先生のブログに『ICO』『ワンダと巨像』『大神』というテレビゲームが並べて紹介してありました。これらは、先生のいうアニミズムや、神々と自然の不気味さをよく表していると思いますが、先生のお考えはいかがでしょう。

そうですね、これは比較して論じると非常に面白いテーマだと思います。前二者はどちらかというとヨーロッパ的(北欧もしくはイギリスの臭いがします)なアニミズムを湛えていますが、石と草原が主要な舞台で、森林がほとんど出て来ないのが特徴的です。
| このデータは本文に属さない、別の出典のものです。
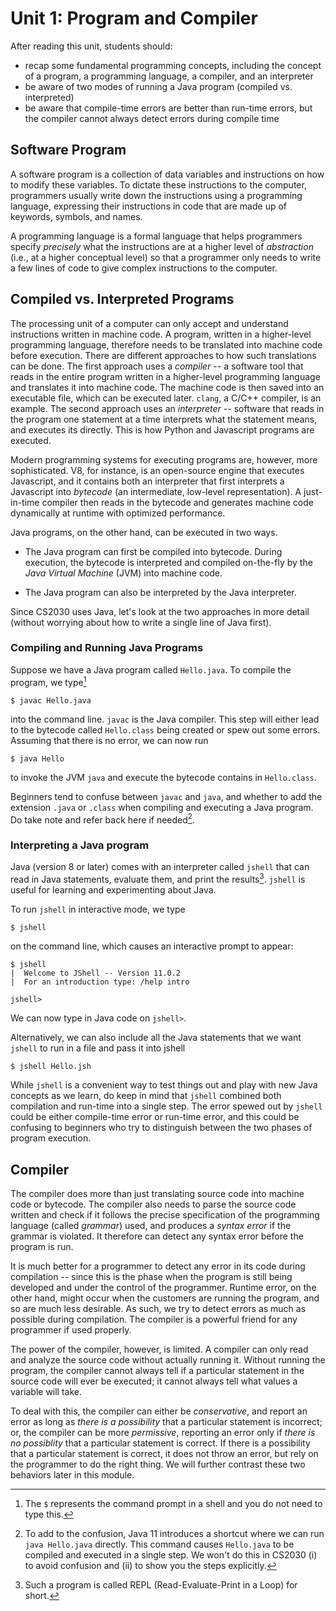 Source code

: # Unit 1: Program and Compiler

After reading this unit, students should:

- recap some fundamental programming concepts, including the concept of a program, a programming language, a compiler, and an interpreter
- be aware of two modes of running a Java program (compiled vs. interpreted)
- be aware that compile-time errors are better than run-time errors, but the compiler cannot always detect errors during compile time

## Software Program

A software program is a collection of data variables and instructions on how to modify these variables.  To dictate these instructions to the computer, programmers usually write down the instructions using a programming language, expressing their instructions in code that are made up of keywords, symbols, and names.  

A programming language is a formal language that helps programmers specify _precisely_ what the instructions are at a higher level of _abstraction_ (i.e., at a higher conceptual level) so that a programmer only needs to write a few lines of code to give complex instructions to the computer.  

## Compiled vs. Interpreted Programs

The processing unit of a computer can only accept and understand instructions written in machine code.  A program, written in a higher-level programming language, therefore needs to be translated into machine code before execution.  There are different approaches to how such translations can be done.  The first approach uses a _compiler_ -- a software tool that reads in the entire program written in a higher-level programming language and translates it into machine code.  The machine code is then saved into an executable file, which can be executed later.  `clang`, a C/C++ compiler, is an example.  The second approach uses an _interpreter_ -- software that reads in the program one statement at a time interprets what the statement means, and executes its directly.   This is how Python and Javascript programs are executed.

Modern programming systems for executing programs are, however, more sophisticated.  V8, for instance, is an open-source engine that executes Javascript, and it contains both an interpreter that first interprets a Javascript into _bytecode_ (an intermediate, low-level representation).  A just-in-time compiler then reads in the bytecode and generates machine code dynamically at runtime with optimized performance. 

Java programs, on the other hand, can be executed in two ways.  

- The Java program can first be compiled into bytecode.  During execution, the bytecode is interpreted and compiled on-the-fly by the _Java Virtual Machine_ (JVM) into machine code.

- The Java program can also be interpreted by the Java interpreter.

Since CS2030 uses Java, let's look at the two approaches in more detail (without worrying about how to write a single line of Java first).

### Compiling and Running Java Programs

Suppose we have a Java program called `Hello.java`.  To compile the program, we type[^1]
```
$ javac Hello.java
```
into the command line.  `javac` is the Java compiler.  This step will either lead to the bytecode called `Hello.class` being created or spew out some errors.  Assuming that there is no error, we can now run
```
$ java Hello
```
to invoke the JVM `java` and execute the bytecode contains in `Hello.class`.

[^1]: The `$` represents the command prompt in a shell and you do not need to type this.

Beginners tend to confuse between `javac` and `java`, and whether to add the extension `.java` or `.class` when compiling and executing a Java program.  Do take note and refer back here if needed[^2].

[^2]: To add to the confusion, Java 11 introduces a shortcut where we can run `java Hello.java` directly.  This command causes `Hello.java` to be compiled and executed in a single step.  We won't do this in CS2030 (i) to avoid confusion and (ii) to show you the steps explicitly.

### Interpreting a Java program

Java (version 8 or later) comes with an interpreter called `jshell` that can read in Java statements, evaluate them, and print the results[^3]. `jshell` is useful for learning and experimenting about Java.  

To run `jshell` in interactive mode, we type
```
$ jshell
```
on the command line, which causes an interactive prompt to appear:
```
$ jshell
|  Welcome to JShell -- Version 11.0.2
|  For an introduction type: /help intro

jshell>
```

We can now type in Java code on `jshell>`. 

Alternatively, we can also include all the Java statements that we want `jshell` to run in a file and pass it into jshell

```
$ jshell Hello.jsh
```

[^3]: Such a program is called REPL (Read-Evaluate-Print in a Loop) for short.

While `jshell` is a convenient way to test things out and play with new Java concepts as we learn, do keep in mind that `jshell` combined both compilation and run-time into a single step.  The error spewed out by `jshell` could be either compile-time error or run-time error, and this could be confusing to beginners who try to distinguish between the two phases of program execution.

## Compiler

The compiler does more than just translating source code into machine code or bytecode.  The compiler also needs to parse the source code written and check if it follows the precise specification of the programming language (called _grammar_) used, and produces a _syntax error_ if the grammar is violated.  It therefore can detect any syntax error before the program is run.

It is much better for a programmer to detect any error in its code during compilation -- since this is the phase when the program is still being developed and under the control of the programmer.  Runtime error, on the other hand, might occur when the customers are running the program, and so are much less desirable.  As such, we try to detect errors as much as possible during compilation.  The compiler is a powerful friend for any programmer if used properly.

The power of the compiler, however, is limited.  A compiler can only read and analyze the source code without actually running it.  Without running the program, the compiler cannot always tell if a particular statement in the source code will ever be executed; it cannot always tell what values a variable will take.  

To deal with this, the compiler can either be _conservative_, and report an error as long as _there is a possibility_ that a particular statement is incorrect; or, the compiler can be more _permissive_, reporting an error only if _there is no possiblity_ that a particular statement is correct.  If there is a possibility that a particular statement is correct, it does not throw an error, but rely on the programmer to do the right thing.  We will further contrast these two behaviors later in this module.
精霊も光/影のように二元的な位置づけで、あまり多様なイメージ、豊饒な生命力を感じません。ワンダに登場する巨像たちは圧倒的ですが、その崩壊する姿は非常に哀れで、全体的に人間の破壊の愚かさを痛感させるような作りになっている気がします。後者の方は賑やかな日本的アニミズムに貫かれており、『古事記』『日本書紀』の神々から昔話の登場人物が一堂に会している点など、90年代からブームになっている中世神話の印象です。単純な絵柄ですが、動植物の動きなどが結構リアルなのも面白い点です(前者は非常にリアルなCGで描いていますから、絵画論としても比較できるかも知れません)。ただし注意しなければいけないのは、両者ともが日本人の作品であるということで、そういう意味では「指輪物語的ファンタジーパラダイム vs 日本中世神話的パラダイム」という、ポップ・カルチャー限定の視角で扱うべき作品なのかも知れません。